THERE ARE MERMAIDS IN LA follows Cassie. Bored of her relationship. Having mediocre orgasms. Trying desperately to reupholster a lamp because why not?

“It might be the first step towards sewing patchy jeans or something.”

But one day Cassie’s boat is rocked by a mysterious silent visitor — a woman with long, fire-engine red hair and almost no discernible personality or clothes. We’ll call her Mermaid. Because, as the legend goes, she made a bad trade somewhere down the line and swapped her voice out for legs, then wound up in the wrong place at the wrong time. The place being Cassie’s backyard. RIP the prince.

As Mermaid makes herself comfortable in Cassie’s home, the two women begin to form an unlikely bond. The game is simple: Cassie talks and Mermaid listens.
Until they both get sick of it.

Director’s Vision for ‘There Are Mermaids in LA

“I told my psychiatrist that everyone hates me. He said I was being ridiculous. Everyone hasn’t met me yet.” – Rodney Dangerfield

MERMAIDS is a film about self-loathing. About how we fight and berate ourselves, time and again.

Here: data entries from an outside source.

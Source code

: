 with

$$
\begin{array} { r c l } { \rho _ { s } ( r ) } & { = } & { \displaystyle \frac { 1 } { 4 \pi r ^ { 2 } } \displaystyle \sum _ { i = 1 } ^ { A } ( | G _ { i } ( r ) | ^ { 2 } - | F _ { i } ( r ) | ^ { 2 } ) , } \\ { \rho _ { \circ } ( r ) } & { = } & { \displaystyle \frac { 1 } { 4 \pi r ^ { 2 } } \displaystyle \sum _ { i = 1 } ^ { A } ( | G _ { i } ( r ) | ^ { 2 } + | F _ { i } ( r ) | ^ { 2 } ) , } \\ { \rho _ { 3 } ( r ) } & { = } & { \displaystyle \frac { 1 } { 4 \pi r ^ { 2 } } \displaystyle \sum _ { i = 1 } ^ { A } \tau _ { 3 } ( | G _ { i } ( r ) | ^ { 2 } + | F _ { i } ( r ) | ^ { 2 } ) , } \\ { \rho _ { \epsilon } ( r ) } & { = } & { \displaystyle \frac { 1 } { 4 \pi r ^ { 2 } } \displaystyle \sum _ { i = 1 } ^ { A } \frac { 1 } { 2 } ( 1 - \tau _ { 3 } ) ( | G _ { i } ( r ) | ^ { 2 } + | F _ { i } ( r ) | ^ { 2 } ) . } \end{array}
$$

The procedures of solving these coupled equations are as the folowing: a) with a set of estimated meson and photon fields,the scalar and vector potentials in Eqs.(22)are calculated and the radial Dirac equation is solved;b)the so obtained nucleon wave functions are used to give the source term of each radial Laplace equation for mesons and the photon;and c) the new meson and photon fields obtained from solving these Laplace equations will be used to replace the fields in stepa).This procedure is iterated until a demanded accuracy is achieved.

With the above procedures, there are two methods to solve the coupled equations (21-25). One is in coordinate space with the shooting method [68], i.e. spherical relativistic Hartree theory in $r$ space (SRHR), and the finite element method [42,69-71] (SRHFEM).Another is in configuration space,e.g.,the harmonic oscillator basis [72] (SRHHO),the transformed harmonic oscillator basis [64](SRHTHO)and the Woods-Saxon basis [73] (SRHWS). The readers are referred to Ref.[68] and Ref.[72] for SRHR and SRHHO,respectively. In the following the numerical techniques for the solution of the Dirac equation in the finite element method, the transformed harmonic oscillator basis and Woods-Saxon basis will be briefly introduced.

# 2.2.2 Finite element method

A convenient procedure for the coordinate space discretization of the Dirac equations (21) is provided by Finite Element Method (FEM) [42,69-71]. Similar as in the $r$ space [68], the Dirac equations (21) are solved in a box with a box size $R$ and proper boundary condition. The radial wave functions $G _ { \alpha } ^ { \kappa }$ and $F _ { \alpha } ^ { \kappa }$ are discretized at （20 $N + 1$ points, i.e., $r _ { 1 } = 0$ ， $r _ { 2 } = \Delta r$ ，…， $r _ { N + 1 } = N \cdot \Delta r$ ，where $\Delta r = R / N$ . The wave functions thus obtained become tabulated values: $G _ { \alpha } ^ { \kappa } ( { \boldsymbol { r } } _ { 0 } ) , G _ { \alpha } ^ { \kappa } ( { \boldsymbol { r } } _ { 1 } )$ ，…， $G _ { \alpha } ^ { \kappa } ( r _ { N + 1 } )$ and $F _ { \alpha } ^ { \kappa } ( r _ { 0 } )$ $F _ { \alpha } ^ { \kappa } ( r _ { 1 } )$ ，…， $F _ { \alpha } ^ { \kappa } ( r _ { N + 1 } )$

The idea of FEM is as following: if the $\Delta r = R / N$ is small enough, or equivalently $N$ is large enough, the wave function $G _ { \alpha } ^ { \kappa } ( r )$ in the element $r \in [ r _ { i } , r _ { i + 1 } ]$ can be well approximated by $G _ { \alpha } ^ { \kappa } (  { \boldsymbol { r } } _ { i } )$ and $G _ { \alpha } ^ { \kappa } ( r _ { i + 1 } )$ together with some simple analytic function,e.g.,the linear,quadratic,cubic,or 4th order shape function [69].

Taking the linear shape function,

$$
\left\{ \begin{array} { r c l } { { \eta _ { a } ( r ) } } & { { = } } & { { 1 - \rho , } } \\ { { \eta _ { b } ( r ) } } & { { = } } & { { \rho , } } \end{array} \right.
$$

For learning nothing. Speaking truth to nothing. Having endless bad days; asking the same questions on repeat to a comically mute universe. In the film, Cassie copes with an all-too-familiar isolation via inconsequential projects until a ‘Weekend at Bernie’s’ esque woman appears in her backyard, in need of some heavy reupholstering. But silence can be all too illuminating. And although Cassie turns to violence when that silence becomes overbearing, I’d like to believe that this troubled character learns something by the end: how to be alone with herself. As many of us had to be for an entire year in quarantine. And so my hope is that this film will help others feel less alone.